[Opening SOURCE DATA section]

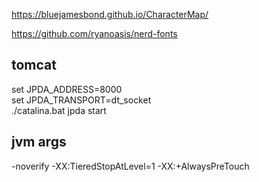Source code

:https://bluejamesbond.github.io/CharacterMap/

https://github.com/ryanoasis/nerd-fonts

## **tomcat**
set JPDA_ADDRESS=8000  
set JPDA_TRANSPORT=dt_socket  
./catalina.bat jpda start  

## **jvm args**
-noverify -XX:TieredStopAtLevel=1 -XX:+AlwaysPreTouch
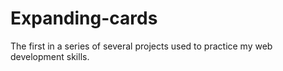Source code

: ﻿# Expanding-cards
The first in a series of several projects used to practice my web development skills.
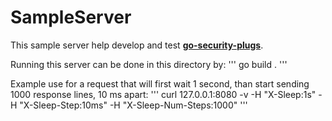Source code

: # SampleServer

This sample server help develop and test [**go-security-plugs**](https://github.com/IBM/go-security-plugs).

Running this server can be done in this directory by:
'''
    go build .
'''

Example use for a request that will first wait 1 second, than start sending 1000 response lines, 10 ms apart: 
'''
    curl 127.0.0.1:8080 -v -H "X-Sleep:1s" -H "X-Sleep-Step:10ms" -H "X-Sleep-Num-Steps:1000"
'''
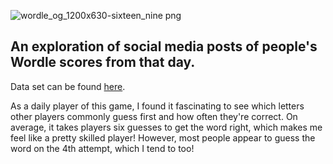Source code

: ![wordle_og_1200x630-sixteen_nine png](https://github.com/user-attachments/assets/e9f00005-35b9-4fc7-a5a1-a6713381faa7)

## An exploration of social media posts of people's Wordle scores from that day.
Data set can be found <a href="https://www.kaggle.com/datasets/benhamner/wordle-tweets)">here</a>.

As a daily player of this game, I found it fascinating to see which letters other players commonly guess first and how often they're correct. On average, it takes players six guesses to get the word right, which makes me feel like a pretty skilled player! However, most people appear to guess the word on the 4th attempt, which I tend to too!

[Closing SOURCE DATA section]

→ **TASK DIRECTIONS**
Every line above must appear in the answer unchanged, and no picture may appear in it.

→ **EXERCISE RESULT**
Source code

:https://bluejamesbond.github.io/CharacterMap/

https://github.com/ryanoasis/nerd-fonts

## **tomcat**
set JPDA_ADDRESS=8000  
set JPDA_TRANSPORT=dt_socket  
./catalina.bat jpda start  

## **jvm args**
-noverify -XX:TieredStopAtLevel=1 -XX:+AlwaysPreTouch
Source code

: ﻿# Expanding-cards
The first in a series of several projects used to practice my web development skills.
Source code

: # SampleServer

This sample server help develop and test [**go-security-plugs**](https://github.com/IBM/go-security-plugs).

Running this server can be done in this directory by:
'''
    go build .
'''

Example use for a request that will first wait 1 second, than start sending 1000 response lines, 10 ms apart: 
'''
    curl 127.0.0.1:8080 -v -H "X-Sleep:1s" -H "X-Sleep-Step:10ms" -H "X-Sleep-Num-Steps:1000"
'''
Source code

: ![wordle_og_1200x630-sixteen_nine png](https://github.com/user-attachments/assets/e9f00005-35b9-4fc7-a5a1-a6713381faa7)

## An exploration of social media posts of people's Wordle scores from that day.
Data set can be found <a href="https://www.kaggle.com/datasets/benhamner/wordle-tweets)">here</a>.

As a daily player of this game, I found it fascinating to see which letters other players commonly guess first and how often they're correct. On average, it takes players six guesses to get the word right, which makes me feel like a pretty skilled player! However, most people appear to guess the word on the 4th attempt, which I tend to too!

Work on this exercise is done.